Consideramos também que está turma do primeiro ano amparada em lei não sofreu o corte etário que era de 30 de março, portanto tínhamos um primeiro ano sem as idades adaptadas. Ao final do ano não tínhamos uma proposta pronta para a turma do 1º ano, mas tínhamos encaminhamentos significativos e, principalmente, uma vivência que nos trouxe muitos aprendizados em relação a estas crianças de seis anos.

Em 2007, pensando no processo de continuidade, fui desafiada a assumir o 2º ano eu seria professora alfabetizadora. A responsabilidade era enorme principalmente, pelo fato das duas professoras que eram consideradas referência de 1ª série não estavam mais nesta série. Esta seria a minha primeira experiência com alfabetização, dentro de um currículo que estava em construção. No decorrer deste processo formal de aprendizagem da leitura/escrita pude perceber que alfabetizar crianças é muito mais amplo do que simplesmente fazer ler e escrever. Ferreiro (1992) coloca que a alfabetização é um longo processo, no qual o aprendiz observa, estabelece relações, organiza e interioriza conceitos, duvida destes e os re-elabora até chegar ao código alfabético usado pela sociedade letrada.
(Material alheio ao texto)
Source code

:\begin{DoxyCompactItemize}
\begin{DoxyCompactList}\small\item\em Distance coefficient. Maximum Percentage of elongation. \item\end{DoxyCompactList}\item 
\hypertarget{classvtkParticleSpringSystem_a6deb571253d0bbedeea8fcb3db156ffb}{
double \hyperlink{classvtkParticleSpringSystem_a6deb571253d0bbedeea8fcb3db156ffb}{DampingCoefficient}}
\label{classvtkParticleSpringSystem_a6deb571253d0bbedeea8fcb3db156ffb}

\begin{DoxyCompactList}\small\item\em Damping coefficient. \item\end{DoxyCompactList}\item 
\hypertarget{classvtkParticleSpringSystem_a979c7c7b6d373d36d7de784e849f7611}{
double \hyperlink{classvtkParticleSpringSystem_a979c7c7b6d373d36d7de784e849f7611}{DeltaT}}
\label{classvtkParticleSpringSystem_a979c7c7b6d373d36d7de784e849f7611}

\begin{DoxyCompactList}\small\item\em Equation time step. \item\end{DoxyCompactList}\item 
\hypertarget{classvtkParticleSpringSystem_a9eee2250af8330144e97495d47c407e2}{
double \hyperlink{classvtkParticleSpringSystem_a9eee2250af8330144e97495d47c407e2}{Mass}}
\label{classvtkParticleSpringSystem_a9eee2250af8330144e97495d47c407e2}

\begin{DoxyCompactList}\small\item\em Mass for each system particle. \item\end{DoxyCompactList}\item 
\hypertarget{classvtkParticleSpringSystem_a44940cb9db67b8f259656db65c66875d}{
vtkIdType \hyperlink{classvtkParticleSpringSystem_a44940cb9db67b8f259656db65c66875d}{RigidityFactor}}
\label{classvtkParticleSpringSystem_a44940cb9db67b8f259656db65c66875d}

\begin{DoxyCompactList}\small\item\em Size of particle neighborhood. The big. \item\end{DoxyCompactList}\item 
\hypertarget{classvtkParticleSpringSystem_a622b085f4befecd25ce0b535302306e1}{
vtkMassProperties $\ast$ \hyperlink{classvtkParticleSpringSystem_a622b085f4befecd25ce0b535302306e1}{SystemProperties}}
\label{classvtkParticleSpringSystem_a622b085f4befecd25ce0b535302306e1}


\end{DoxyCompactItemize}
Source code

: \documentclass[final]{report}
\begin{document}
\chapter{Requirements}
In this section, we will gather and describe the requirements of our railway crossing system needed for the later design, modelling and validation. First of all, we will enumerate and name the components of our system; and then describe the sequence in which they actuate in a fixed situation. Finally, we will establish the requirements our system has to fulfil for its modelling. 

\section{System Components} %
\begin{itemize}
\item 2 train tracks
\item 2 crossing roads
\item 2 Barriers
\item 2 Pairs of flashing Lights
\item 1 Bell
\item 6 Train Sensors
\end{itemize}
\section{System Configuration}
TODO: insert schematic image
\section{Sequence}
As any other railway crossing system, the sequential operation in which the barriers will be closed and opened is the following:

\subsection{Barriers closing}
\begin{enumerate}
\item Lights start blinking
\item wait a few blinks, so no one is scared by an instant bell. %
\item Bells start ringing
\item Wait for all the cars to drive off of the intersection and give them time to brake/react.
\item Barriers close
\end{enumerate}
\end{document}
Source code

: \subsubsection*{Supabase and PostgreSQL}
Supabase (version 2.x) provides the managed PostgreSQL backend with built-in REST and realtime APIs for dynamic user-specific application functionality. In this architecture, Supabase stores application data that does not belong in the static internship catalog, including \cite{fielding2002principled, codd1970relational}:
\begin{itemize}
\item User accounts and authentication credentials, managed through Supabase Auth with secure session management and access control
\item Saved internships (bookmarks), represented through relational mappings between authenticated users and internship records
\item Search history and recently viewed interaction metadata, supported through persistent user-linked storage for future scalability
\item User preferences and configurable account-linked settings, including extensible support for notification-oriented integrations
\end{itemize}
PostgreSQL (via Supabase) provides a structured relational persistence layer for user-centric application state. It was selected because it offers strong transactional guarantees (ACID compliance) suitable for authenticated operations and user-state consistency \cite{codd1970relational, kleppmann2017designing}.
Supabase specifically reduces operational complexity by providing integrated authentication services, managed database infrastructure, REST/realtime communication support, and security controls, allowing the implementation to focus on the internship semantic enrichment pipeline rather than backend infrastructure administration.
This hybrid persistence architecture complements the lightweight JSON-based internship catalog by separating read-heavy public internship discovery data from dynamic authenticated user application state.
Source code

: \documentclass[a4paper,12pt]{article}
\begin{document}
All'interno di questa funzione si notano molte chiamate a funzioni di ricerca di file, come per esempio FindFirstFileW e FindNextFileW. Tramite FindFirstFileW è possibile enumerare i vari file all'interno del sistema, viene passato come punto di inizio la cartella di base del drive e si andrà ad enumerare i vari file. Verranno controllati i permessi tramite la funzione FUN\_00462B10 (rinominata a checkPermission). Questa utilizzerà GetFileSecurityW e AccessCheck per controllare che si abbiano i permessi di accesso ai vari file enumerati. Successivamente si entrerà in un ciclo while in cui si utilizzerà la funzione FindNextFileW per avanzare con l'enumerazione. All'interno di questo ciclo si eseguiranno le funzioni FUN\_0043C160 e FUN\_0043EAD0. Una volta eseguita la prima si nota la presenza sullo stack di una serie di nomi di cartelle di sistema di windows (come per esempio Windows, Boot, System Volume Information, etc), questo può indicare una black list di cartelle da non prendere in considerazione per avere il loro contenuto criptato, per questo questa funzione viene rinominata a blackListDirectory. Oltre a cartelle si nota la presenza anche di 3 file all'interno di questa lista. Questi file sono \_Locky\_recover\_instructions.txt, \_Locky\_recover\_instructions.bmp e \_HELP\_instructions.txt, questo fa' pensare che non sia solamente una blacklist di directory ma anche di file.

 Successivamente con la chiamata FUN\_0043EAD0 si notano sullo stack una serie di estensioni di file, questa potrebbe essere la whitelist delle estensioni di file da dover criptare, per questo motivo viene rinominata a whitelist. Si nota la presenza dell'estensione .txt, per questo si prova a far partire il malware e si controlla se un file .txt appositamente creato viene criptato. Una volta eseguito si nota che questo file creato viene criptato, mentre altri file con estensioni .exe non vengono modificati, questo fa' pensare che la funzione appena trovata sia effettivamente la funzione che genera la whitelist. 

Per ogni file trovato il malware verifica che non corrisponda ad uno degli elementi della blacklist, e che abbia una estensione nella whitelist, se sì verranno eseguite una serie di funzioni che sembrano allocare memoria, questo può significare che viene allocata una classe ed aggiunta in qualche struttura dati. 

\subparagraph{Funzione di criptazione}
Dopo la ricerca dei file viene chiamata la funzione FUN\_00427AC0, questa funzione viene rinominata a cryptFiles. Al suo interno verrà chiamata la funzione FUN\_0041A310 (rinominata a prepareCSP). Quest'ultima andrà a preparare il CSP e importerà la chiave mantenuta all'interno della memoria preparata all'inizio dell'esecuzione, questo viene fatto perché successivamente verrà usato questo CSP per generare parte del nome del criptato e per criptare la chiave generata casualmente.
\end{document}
Sabemos que cabe à escola trabalhar a função social da escrita e da leitura, para isso no decorrer dos anos nos utilizamos de vários materiais como livros, revistas, jornais, histórias em quadrinhos, receitas, bilhetes... O maior desafio que precisa ser enfrentado pelas crianças como um conhecimento a ser descoberto é perceber que estes recursos são fundamentais em sua vida diária.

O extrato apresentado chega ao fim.